10/Content Storage Service¶
This specification describes the Flux content storage service and the messages used to access it.
Editor: Jim Garlick <email@example.com>
The key words “MUST”, “MUST NOT”, “REQUIRED”, “SHALL”, “SHALL NOT”, “SHOULD”, “SHOULD NOT”, “RECOMMENDED”, “MAY”, and “OPTIONAL” in this document are to be interpreted as described in RFC 2119.
The Flux content storage service is available for general purpose data storage within a Flux instance. The goals of the content storage service are:
Provide storage for opaque binary blobs.
Stored content remains available for the lifetime of the Flux instance.
Stored content is immutable.
Stored content is available from any broker rank within an instance.
Stored content is addressable by its message digest, computed using a cryptographic hash.
The cryptographic hash algorithm is configurable per instance.
Content may be shared between instances
This kind of store has interesting and well-understood properties, as explored in Venti, Git, and Camlistore (see References below).
The content service SHALL be implemented as a distributed cache with a presence on each broker rank.
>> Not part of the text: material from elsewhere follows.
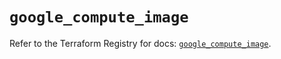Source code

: # `google_compute_image`

Refer to the Terraform Registry for docs: [`google_compute_image`](https://registry.terraform.io/providers/hashicorp/google-beta/6.24.0/docs/resources/google_compute_image).
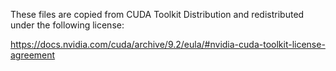 These files are copied from CUDA Toolkit Distribution and redistributed under the following license:

https://docs.nvidia.com/cuda/archive/9.2/eula/#nvidia-cuda-toolkit-license-agreement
Each rank MAY cache content according to an implementation-defined heuristic.
Ranks > 0 SHALL make transitive load and store requests to their parent on the tree based overlay network to fill invalid cache entries, and flush dirty cache entries.
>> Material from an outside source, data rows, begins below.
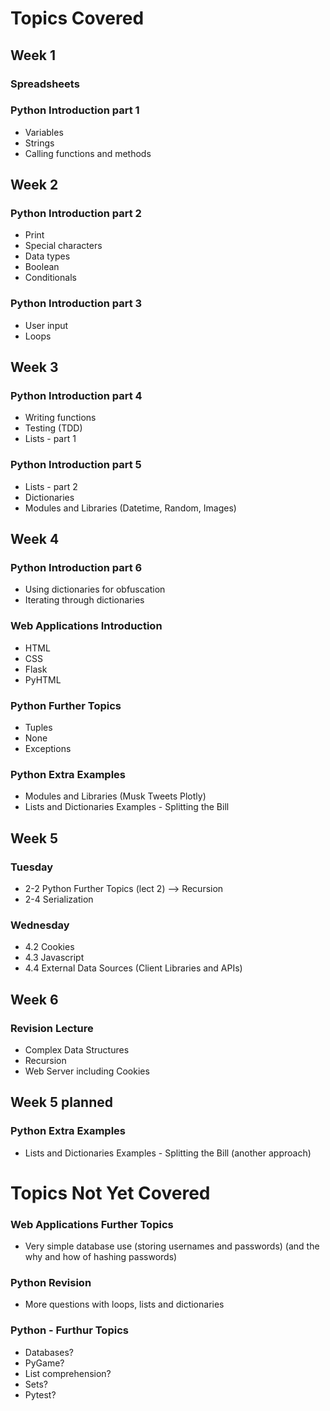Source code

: # Topics Covered

## Week 1

### Spreadsheets

### Python Introduction part 1
* Variables
* Strings
* Calling functions and methods

## Week 2

### Python Introduction part 2
* Print
* Special characters
* Data types
* Boolean
* Conditionals

### Python Introduction part 3
* User input
* Loops

## Week 3

### Python Introduction part 4
* Writing functions
* Testing (TDD)
* Lists - part 1

### Python Introduction part 5
* Lists - part 2
* Dictionaries
* Modules and Libraries (Datetime, Random, Images)

## Week 4

### Python Introduction part 6
* Using dictionaries for obfuscation
* Iterating through dictionaries

### Web Applications Introduction
* HTML
* CSS
* Flask
* PyHTML

### Python Further Topics
* Tuples
* None
* Exceptions

### Python Extra Examples
* Modules and Libraries (Musk Tweets Plotly)
* Lists and Dictionaries Examples - Splitting the Bill

## Week 5

### Tuesday

* 2-2 Python Further Topics (lect 2) --> Recursion
* 2-4 Serialization

### Wednesday

* 4.2 Cookies
* 4.3 Javascript
* 4.4 External Data Sources (Client Libraries and APIs)

## Week 6

### Revision Lecture

* Complex Data Structures
* Recursion
* Web Server including Cookies

## Week 5 planned

### Python Extra Examples
* Lists and Dictionaries Examples - Splitting the Bill (another approach)

# Topics Not Yet Covered

### Web Applications Further Topics
* Very simple database use (storing usernames and passwords) (and the why and how of hashing passwords)

### Python Revision
* More questions with loops, lists and dictionaries


### Python - Furthur Topics

* Databases?
* PyGame?
* List comprehension?
* Sets?
* Pytest?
Rank 0 SHALL retain all content previously stored by the instance.
Rank 0 MAY extend its cache with an OPTIONAL backing store, the details of which are beyond the scope of this RFC.
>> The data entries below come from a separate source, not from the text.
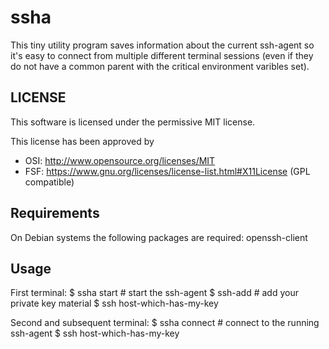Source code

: # ssha

This tiny utility program saves information about the current
ssh-agent so it's easy to connect from multiple different
terminal sessions (even if they do not have a common parent
with the critical environment varibles set).

## LICENSE

This software is licensed under the permissive MIT license.

This license has been approved by
 * OSI: http://www.opensource.org/licenses/MIT
 * FSF: https://www.gnu.org/licenses/license-list.html#X11License (GPL compatible)

## Requirements

On Debian systems the following packages are required:
	openssh-client

## Usage

First terminal:
    $ ssha start # start the ssh-agent
	$ ssh-add    # add your private key material
	$ ssh host-which-has-my-key
	
Second and subsequent terminal:
    $ ssha connect # connect to the running ssh-agent
	$ ssh host-which-has-my-key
Rank 0 MAY, as a last resort, attempt to satisfy load requests by making a transitive request to the enclosing instance, if any.
Content SHALL consist of from zero to 1,048,576 bytes of data. Content SHALL NOT be interpreted by the content service.
Each unique, stored blob of content SHALL be addressable by its blobref. A blobref SHALL consist of a string formed by the concatenation of:
the name of hash algorithm used to store the content
a message digest represented as a lower-case hex string
Note: “blobref” was shamelessly borrowed from Camlistore (see References below).
A store request SHALL be encoded as a Flux request message with the blob as raw payload (blob length > 0), or no payload (blob length = 0).
A store response SHALL be encoded as a Flux response message with NULL-terminated blobref string as raw payload, or an error response.
A request to store content that exceeds the maximum size SHALL receive error number 27, “File too large”, in response.
After the successful store response is received, the blob SHALL be accessible from any rank in the instance.
A load request SHALL be encoded as a Flux request message with NULL-terminated blobref string as raw payload.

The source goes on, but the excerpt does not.